Creators são os guardiões da cultura

Durante anos, poucos grupos decidiram o que virava cultura de massa. Hoje, essa decisão nas mãos dos criadores

Ricardo Silvestre

CEO e fundador da Black Influence 16 de março de 2026 - 14h44

Os criadores de conteúdo, além de se consolidarem cada vez mais como o futuro promissor da nossa indústria, carregam consigo um papel social importante: o de guardiões da cultura. Isso porque, de forma orgânica e estratégica, eles conseguem tangibilizar e transformar em conteúdo suas vivências pessoais, culturais e regionais, mantendo viva no cotidiano essa pluralidade poderosa que existe no Brasil.

Imagine poder mostrar ao mundo o cotidiano de uma pequena cidade do interior, que poucas pessoas conhecem ou acessam, e transformar isso em um ativo valioso, fazendo com que pessoas ao redor do globo queiram conhecer aquela realidade e estar ali. Isso é ouro, e precisa ser valorizado como tal.

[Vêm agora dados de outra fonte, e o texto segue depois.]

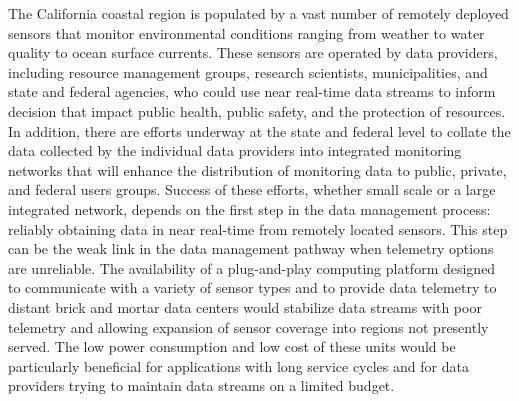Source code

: \documentclass[conference]{IEEEtran}
\begin{document}
The California coastal region is populated by a vast number of
remotely deployed sensors that monitor environmental conditions
ranging from weather to water quality to ocean surface currents.
These sensors are operated by data providers, including resource
management groups, research scientists, municipalities, and state and
federal agencies, who could use near real-time data streams to inform
decision that impact public health, public safety, and the protection
of resources.  In addition, there are efforts underway at the state
and federal level to collate the data collected by the individual data
providers into integrated monitoring networks that will enhance the
distribution of monitoring data to public, private, and federal users
groups.  Success of these efforts, whether small scale or a large
integrated network, depends on the first step in the data management
process: reliably obtaining data in near real-time from remotely
located sensors.  This step can be the weak link in the data
management pathway when telemetry options are unreliable.  The
availability of a plug-and-play computing platform designed to
communicate with a variety of sensor types and to provide data
telemetry to distant brick and mortar data centers would stabilize
data streams with poor telemetry and allowing expansion of sensor
coverage into regions not presently served.  The low power consumption
and low cost of these units would be particularly beneficial for
applications with long service cycles and for data providers trying to
maintain data streams on a limited budget.



\end{document}
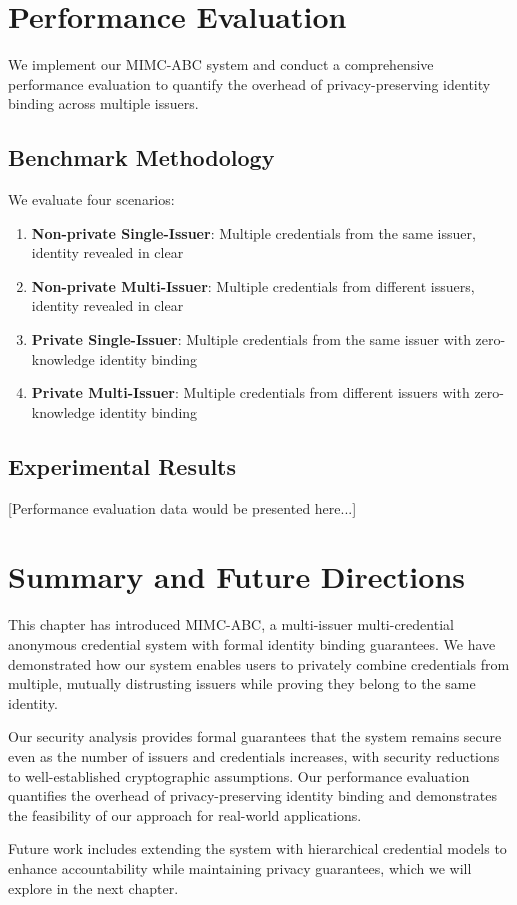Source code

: \section{Performance Evaluation}
We implement our MIMC-ABC system and conduct a comprehensive performance evaluation to quantify the overhead of privacy-preserving identity binding across multiple issuers.

\subsection{Benchmark Methodology}
We evaluate four scenarios:
\begin{enumerate}
    \item \textbf{Non-private Single-Issuer}: Multiple credentials from the same issuer, identity revealed in clear
    \item \textbf{Non-private Multi-Issuer}: Multiple credentials from different issuers, identity revealed in clear
    \item \textbf{Private Single-Issuer}: Multiple credentials from the same issuer with zero-knowledge identity binding
    \item \textbf{Private Multi-Issuer}: Multiple credentials from different issuers with zero-knowledge identity binding
\end{enumerate}

\subsection{Experimental Results}
[Performance evaluation data would be presented here...]

\section{Summary and Future Directions}
This chapter has introduced MIMC-ABC, a multi-issuer multi-credential anonymous credential system with formal identity binding guarantees. We have demonstrated how our system enables users to privately combine credentials from multiple, mutually distrusting issuers while proving they belong to the same identity.

Our security analysis provides formal guarantees that the system remains secure even as the number of issuers and credentials increases, with security reductions to well-established cryptographic assumptions. Our performance evaluation quantifies the overhead of privacy-preserving identity binding and demonstrates the feasibility of our approach for real-world applications.

Future work includes extending the system with hierarchical credential models to enhance accountability while maintaining privacy guarantees, which we will explore in the next chapter.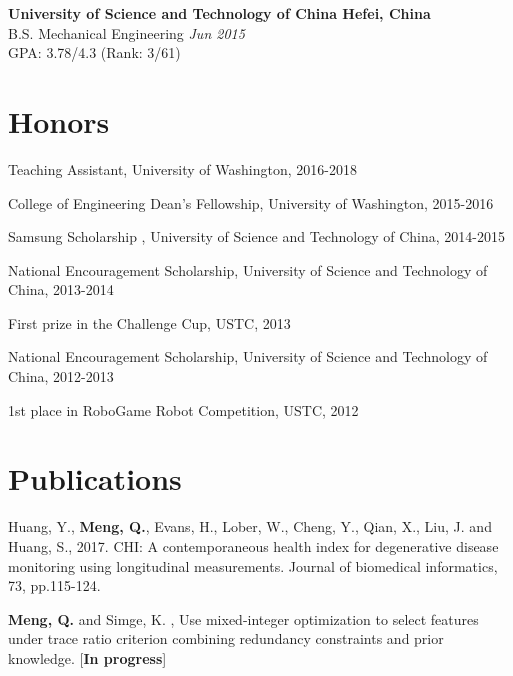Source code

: \documentclass[margin,line,11pt]{resume}
\begin{document}
\begin{resume}
 \textbf{University of Science and Technology of China \hfill Hefei, China}\\
 B.S. \quad Mechanical Engineering \hfill \textit{Jun 2015}\\
 GPA: 3.78/4.3 (Rank: 3/61)
           

 
     


        \section{\mysidestyle Honors}
        \begin{list2}
        \item {Teaching Assistant, University of Washington, 2016-2018}
                \item {College of Engineering Dean's Fellowship, University of Washington, 2015-2016}          
        \item {Samsung Scholarship , University of Science and Technology of China, 2014-2015}
        \item {National Encouragement Scholarship, University of Science and Technology of China, 2013-2014}
        \item {First prize in the Challenge Cup, USTC, 2013}          
        \item {National Encouragement Scholarship, University of Science and Technology of China, 2012-2013}          
        \item {1st place in RoboGame Robot Competition, USTC, 2012}
        \end{list2}

        \section{\mysidestyle Publications}
        Huang, Y., \textbf{Meng, Q.}, Evans, H., Lober, W., Cheng, Y., Qian, X., Liu, J. and Huang, S., 2017. CHI: A contemporaneous health index for degenerative disease monitoring using longitudinal measurements. Journal of biomedical informatics, 73, pp.115-124.\par
       \textbf{Meng, Q.} and Simge, K. , Use mixed-integer optimization to select features under trace ratio criterion combining redundancy constraints and prior knowledge. [\textbf{In progress}]
        

\end{resume}
\end{document}
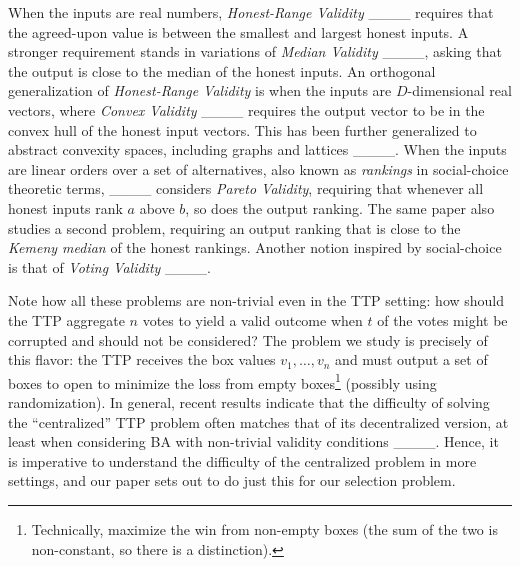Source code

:When the inputs are real numbers, \emph{Honest-Range Validity} ____ requires that the agreed-upon value is between the smallest and largest honest inputs. A stronger requirement stands in variations of \emph{Median Validity} ____, asking that the output is close to the median of the honest inputs. An orthogonal generalization of \emph{Honest-Range Validity} is when the inputs are $D$-dimensional real vectors, where \emph{Convex Validity} ____ requires the output vector to be in the convex hull of the honest input vectors. This has been further generalized to abstract convexity spaces, including graphs and lattices ____. When the inputs are linear orders over a set of alternatives, also known as \emph{rankings} in social-choice theoretic terms, ____ considers \emph{Pareto Validity}, requiring that whenever all honest inputs rank $a$ above $b$, so does the output ranking. The same paper also studies a second problem, requiring an output ranking that is close to the \emph{Kemeny median} of the honest rankings. Another notion inspired by social-choice is that of \emph{Voting Validity} ____.

Note how all these problems are non-trivial even in the TTP setting: how should the TTP aggregate $n$ votes to yield a valid outcome when $t$ of the votes might be corrupted and should not be considered? The problem we study is precisely of this flavor: the TTP receives the box values $v_1, \dots, v_n$ and must output a set of boxes to open to minimize the loss from empty boxes\footnote{Technically, maximize the win from non-empty boxes (the sum of the two is non-constant, so there is a distinction).} (possibly using randomization). In general, recent results indicate that the difficulty of solving the ``centralized'' TTP problem often matches that of its decentralized version, at least when considering BA with non-trivial validity conditions ____. Hence, it is imperative to understand the difficulty of the centralized problem in more settings, and our paper sets out to do just this for our selection problem.

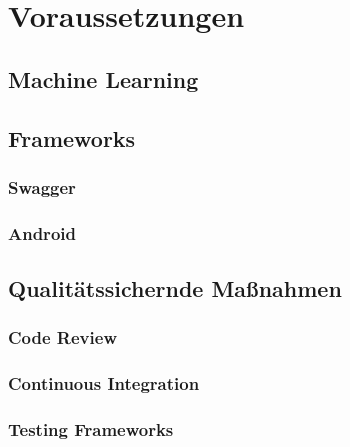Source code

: \chapter{Voraussetzungen}

	\section{Machine Learning}
	
	\section{}

	\section{Frameworks}
	  		
		\subsection{Swagger}
		
		\subsection{Android}
		
	\section{Qualitätssichernde Maßnahmen}
	
		\subsection{Code Review}
		
	
		\subsection{Continuous Integration}
		
		\subsection{Testing Frameworks}
		
	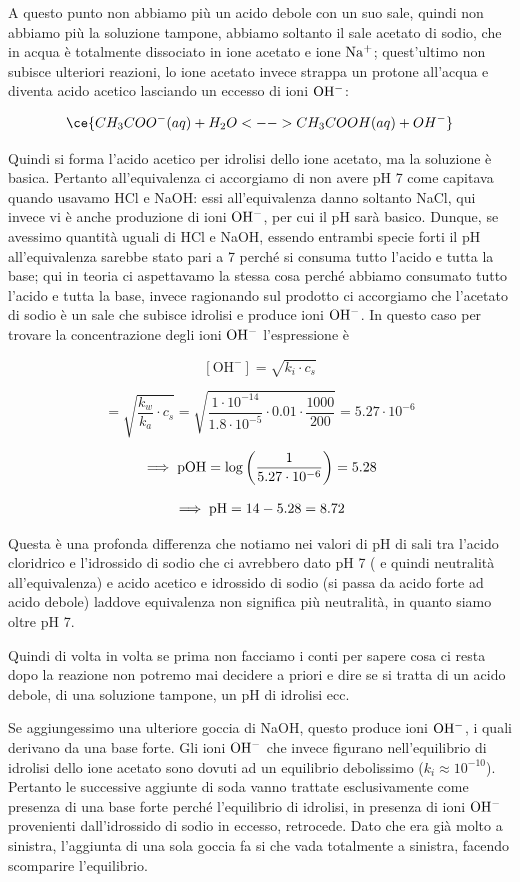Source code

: A questo punto non abbiamo più un acido debole con un suo sale, quindi non abbiamo più la soluzione tampone, abbiamo soltanto il sale acetato di sodio, che in acqua è totalmente dissociato in ione acetato e ione $\rm Na^+$; quest'ultimo non subisce ulteriori reazioni, lo ione acetato invece strappa un protone all'acqua e diventa acido acetico lasciando un eccesso di ioni $\rm OH^-$:

$$\ce{CH_3COO^-(aq) + H_2O <--> CH_3COOH(aq) + OH^-}$$

Quindi si forma l'acido acetico per idrolisi dello ione acetato, ma la soluzione è basica. Pertanto all'equivalenza ci accorgiamo di non avere pH 7 come capitava quando usavamo HCl e NaOH: essi all'equivalenza danno soltanto NaCl, qui invece vi è anche produzione di ioni $\rm OH^-$, per cui il pH sarà basico. Dunque, se avessimo quantità uguali di HCl e NaOH, essendo entrambi specie forti il pH all'equivalenza sarebbe stato pari a 7 perché si consuma tutto l'acido e tutta la base; qui in teoria ci aspettavamo la stessa cosa perché abbiamo consumato tutto l'acido e tutta la base, invece ragionando sul prodotto ci accorgiamo che l'acetato di sodio è un sale che subisce idrolisi e produce ioni $\rm OH^-$. In questo caso per trovare la concentrazione degli ioni $\rm OH^-$ l'espressione è

$$[\text{OH}^-]=\sqrt{k_i \cdot c_s}$$

$$=\sqrt{\frac{k_w}{k_a} \cdot c_s}
=\sqrt{\frac{1 \cdot 10^{-14}}{1.8 \cdot 10^{-5}} \cdot 0.01 \cdot \frac{1000}{200}}=5.27 \cdot 10^{-6}$$

$$\implies \rm pOH=\log{\left(\frac{1}{5.27 \cdot 10^{-6}}\right)}=5.28$$

$$\implies \rm pH=14-5.28=8.72$$

Questa è una profonda differenza che notiamo nei valori di pH di sali tra l'acido cloridrico e l'idrossido di sodio che ci avrebbero dato pH 7 ( e quindi neutralità all'equivalenza) e acido acetico e idrossido di sodio (si passa da acido forte ad acido debole) laddove equivalenza non significa più neutralità, in quanto siamo oltre pH 7.

Quindi di volta in volta se prima non facciamo i conti per sapere cosa ci resta dopo la reazione non potremo mai decidere a priori e dire se si tratta di un acido debole, di una soluzione tampone, un pH di idrolisi ecc.

\vspace{0.2cm}Se aggiungessimo una ulteriore goccia di NaOH, questo produce ioni $\rm OH^-$, i quali derivano da una base forte. Gli ioni $\rm OH^-$ che invece figurano nell'equilibrio di idrolisi dello ione acetato sono dovuti ad un equilibrio debolissimo ($k_i \approx 10^{-10}$). Pertanto le successive aggiunte di soda vanno trattate esclusivamente come presenza di una base forte perché l'equilibrio di idrolisi, in presenza di ioni $\rm OH^-$ provenienti dall'idrossido di sodio in eccesso, retrocede. Dato che era già molto a sinistra, l'aggiunta di una sola goccia fa si che vada totalmente a sinistra, facendo scomparire l'equilibrio.

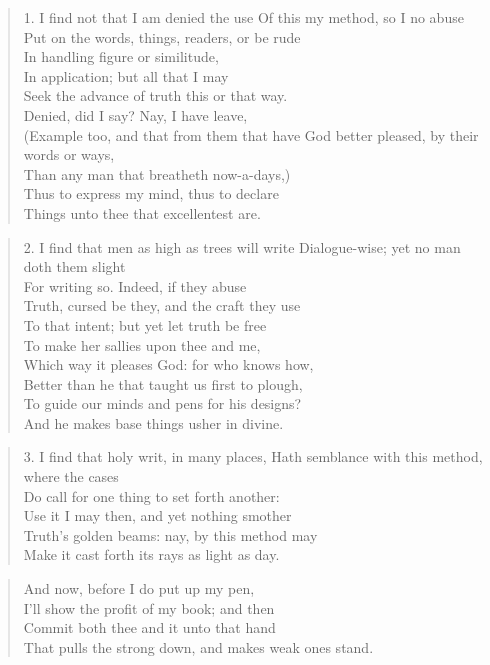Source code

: \begin{verse}
1. I find not that I am denied the use
Of this my method, so I no abuse\\
Put on the words, things, readers, or be rude\\
In handling figure or similitude,\\
In application; but all that I may\\
Seek the advance of truth this or that way.\\
Denied, did I say? Nay, I have leave,\\
(Example too, and that from them that have
God better pleased, by their words or ways,\\
Than any man that breatheth now-a-days,)\\
Thus to express my mind, thus to declare\\
Things unto thee that excellentest are.\\
\end{verse}
\begin{verse}
2. I find that men as high as trees will write
Dialogue-wise; yet no man doth them slight\\
For writing so. Indeed, if they abuse\\
Truth, cursed be they, and the craft they use\\
To that intent; but yet let truth be free\\
To make her sallies upon thee and me,\\
Which way it pleases God: for who knows how,\\
Better than he that taught us first to plough,\\
To guide our minds and pens for his designs?\\
And he makes base things usher in divine.\\
\end{verse}
\begin{verse}
3. I find that holy writ, in many places,
Hath semblance with this method, where the cases\\
Do call for one thing to set forth another:\\
Use it I may then, and yet nothing smother\\
Truth's golden beams: nay, by this method may\\
Make it cast forth its rays as light as day.\\
\end{verse}
\begin{verse}
And now, before I do put up my pen,\\
I'll show the profit of my book; and then\\
Commit both thee and it unto that hand\\
That pulls the strong down, and makes weak ones stand.\\
\end{verse}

Todos nós temos papéis nessa construção: o criador, que dá vida a essa narrativa a partir de suas próprias vivências e de um olhar único e exclusivo; a audiência, que consome e evangeliza outras pessoas sobre aquele conteúdo; e as marcas, que podem fazer essa conversa chegar ainda mais longe, contextualizando de forma criativa seus produtos ou serviços. Ao mesmo tempo, ajudam a capitalizar e valorizar essa criatividade, permitindo que ela continue existindo e ultrapassando barreiras.

Essa discussão ficou ainda mais evidente durante o SXSW deste ano. Em diferentes painéis sobre creator economy, ficou claro que os criadores deixaram de ser apenas amplificadores de mensagens para se tornarem verdadeiros construtores de narrativa cultural. Mais do que audiência, eles carregam contexto, repertório e identidade, elementos que fazem com que determinados conteúdos se tornem culturalmente relevantes e deixem residuais únicos.

Durante décadas, esse papel esteve concentrado em poucos intermediários: emissoras de TV, grandes produtoras, veículos de mídia e gravadoras. Eram eles que decidiam quais histórias seriam contadas e quais culturas ganhariam ou não visibilidade. A internet e, principalmente, a creator economy mudaram essa lógica. Hoje, qualquer pessoa com um celular pode registrar sua realidade e transformá-la em narrativa cultural relevante.

Isso vale para o cotidiano de uma pequena cidade, para festas de bairro nas periferias das grandes capitais, para tradições familiares que passam de geração em geração ou para manifestações culturais que muitas vezes nunca chegaram às telas da televisão. Quando um criador documenta sua rotina, sua comunidade ou suas referências culturais, ele não está apenas produzindo entretenimento. Ele está criando um registro vivo da cultura contemporânea, tal qual um museu digital.

A diferença é que, ao contrário dos grandes meios tradicionais, esses criadores também controlam a distribuição dessa cultura. Um vídeo gravado em uma rua de Salvador, Recife ou Belém pode alcançar milhões de pessoas em diferentes países em poucas horas. Essa capacidade de amplificação transforma histórias locais em fenômenos globais.

Em um país tão diverso quanto o Brasil, essa dinâmica é especialmente poderosa. Criadores ajudam a construir referências culturais, reforçam identidades e ampliam repertórios. Eles mostram que não existe uma única narrativa sobre o país, mas uma multiplicidade de vozes, sotaques, ritmos e histórias.

Para as marcas, isso representa uma mudança de mentalidade. Não se trata apenas de contratar influenciadores para campanhas pontuais, mas de reconhecer os criadores como parceiros culturais. Quando uma marca apoia um criador, ela não está apenas patrocinando conteúdo. Ela está ajudando a preservar e amplificar narrativas culturais que talvez nunca chegassem aos grandes palcos.

No fim das contas, os criadores não são apenas influenciadores digitais. Eles são cronistas do nosso tempo. São eles que registram as mudanças culturais, os hábitos, as linguagens e as identidades de uma geração. E, nesse processo, acabam assumindo um papel fundamental: o de guardiões da cultura e da memória coletiva.